Marlene Dietrich, I noticed was giving a few appearances in London in her final tour of public performances, and saved to get a ticket --- then waited in the cold ( in London it almost always seemed to be cold ) at the stage door till she came out --- and unlike modern divas, she was gracious and stopped to speak with us and sign autographs.
Mandela, well, I had been working on a complex case with one of his close friends ( 5 years of dificult work for which in the end I wasn't even paid a single cent ) but at least I was taken to a meeting at which I first met him, and clearly they had been talking about my work --- Again, I was struck by how the truly great people are actually calm and modest and gracious --- in contrast the the jumped up little instant stars who give themselves so many airs and graces.
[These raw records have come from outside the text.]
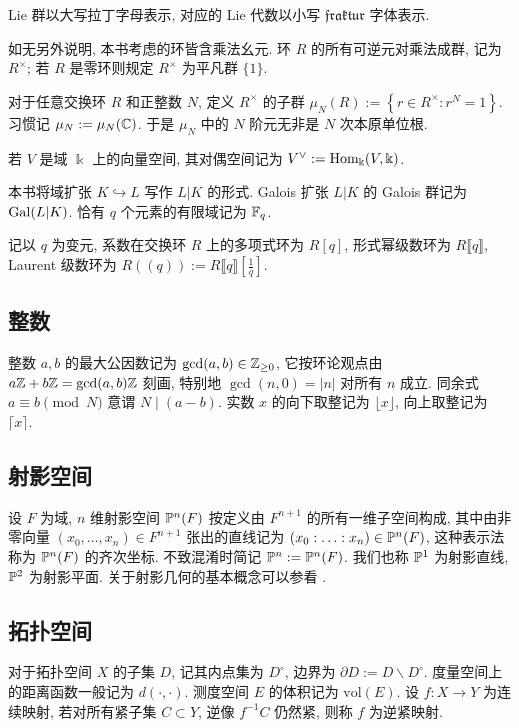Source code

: Lie 群以大写拉丁字母表示, 对应的 Lie 代数以小写 $\mathfrak{fraktur}$ 字体表示.

如无另外说明, 本书考虑的环皆含乘法幺元. 环 $R$ 的所有可逆元对乘法成群, 记为 $R^\times$; 若 $R$ 是零环则规定 $R^\times$ 为平凡群 $\{1\}$.

对于任意交换环 $R$ 和正整数 $N$, 定义 $R^\times$ 的子群 $\mu_N(R) := \left\{ r \in R^\times: r^N = 1 \right\}$. 习惯记 $\mu_N := \mu_N(\mathbb{C})$. 于是 $\mu_N$ 中的 $N$ 阶元无非是 $N$ 次本原单位根. 

若 $V$ 是域 $\Bbbk$ 上的向量空间, 其对偶空间记为 $V^\vee := \operatorname{Hom}_\Bbbk(V, \Bbbk)$. 

本书将域扩张 $K \hookrightarrow L$ 写作 $L|K$ 的形式. Galois 扩张 $L|K$ 的 Galois 群记为 $\operatorname{Gal}(L|K)$. 恰有 $q$ 个元素的有限域记为 $\mathbb{F}_q$. 

记以 $q$ 为变元, 系数在交换环 $R$ 上的多项式环为 $R[q]$, 形式幂级数环为 $R\llbracket q \rrbracket$, Laurent 级数环为 $R(\!(q)\!) := R\llbracket q\rrbracket \left[\frac{1}{q}\right]$.

\subsection*{整数} 
整数 $a,b$ 的最大公因数记为 $\gcd(a,b) \in \mathbb{Z}_{\geq 0}$, 它按环论观点由 $a\mathbb{Z} + b\mathbb{Z} = \gcd(a,b) \mathbb{Z}$ 刻画, 特别地 $\gcd(n,0) = |n|$ 对所有 $n$ 成立. 同余式 $a \equiv b \pmod N$ 意谓 $N \mid (a-b)$. 实数 $x$ 的向下取整记为 $\lfloor x \rfloor$, 向上取整记为 $\lceil x \rceil$.

\subsection*{射影空间}
设 $F$ 为域, $n$ 维射影空间 $\mathbb{P}^n(F)$ 按定义由 $F^{n+1}$ 的所有一维子空间构成, 其中由非零向量 $(x_0, \ldots, x_n) \in F^{n+1}$ 张出的直线记为 $(x_0 : \ldots : x_n) \in \mathbb{P}^n(F)$, 这种表示法称为 $\mathbb{P}^n(F)$ 的齐次坐标. 不致混淆时简记 $\mathbb{P}^n := \mathbb{P}^n(F)$. 我们也称 $\mathbb{P}^1$ 为射影直线, $\mathbb{P}^2$ 为射影平面. 关于射影几何的基本概念可以参看 \cite[\S 5.3]{Xi18}.  

\subsection*{拓扑空间}
对于拓扑空间 $X$ 的子集 $D$, 记其内点集为 $D^\circ$, 边界为 $\partial D := D \smallsetminus D^\circ$. 度量空间上的距离函数一般记为 $d(\cdot, \cdot)$. 测度空间 $E$ 的体积记为 $\mathrm{vol}(E)$. 设 $f: X \to Y$ 为连续映射, 若对所有紧子集 $C \subset Y$, 逆像 $f^{-1}C$ 仍然紧, 则称 $f$ 为逆紧映射.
Other encounters were, for instance, meeting the historically famous woman anthropologist and author Margaret Mead --- she was guest of honour at a major reception I went to, and I noticed that she was standing all alone, as everyone was in too much awe of her to approach and talk to her, which seemed an awful shame. So I went up for a chat and found we got on marvellously well together --- so much so that she invited me round to her home a couple of days later, for dinner ! What I found hilarious was as this great woman famed for writing about the home customs of people in Southern Asian islands was preparing dinner, another guest, a Japanese anthropologist, without being aware of how odd it looked, was wandering round with his camera taking flash pictures of her and the rest of us helping with the meal preparation, as if about to write a paper on the weird Westerm eating customs of the Americans.
A key, I think, it to always be open to new experiences, to remain on the lookout for new experiences, and to be prepared to approach notable people pleasantly, and talk with them. generally, they appreciate it ( and far more so than the people who stand at a distance staring at them and whispering and pointing !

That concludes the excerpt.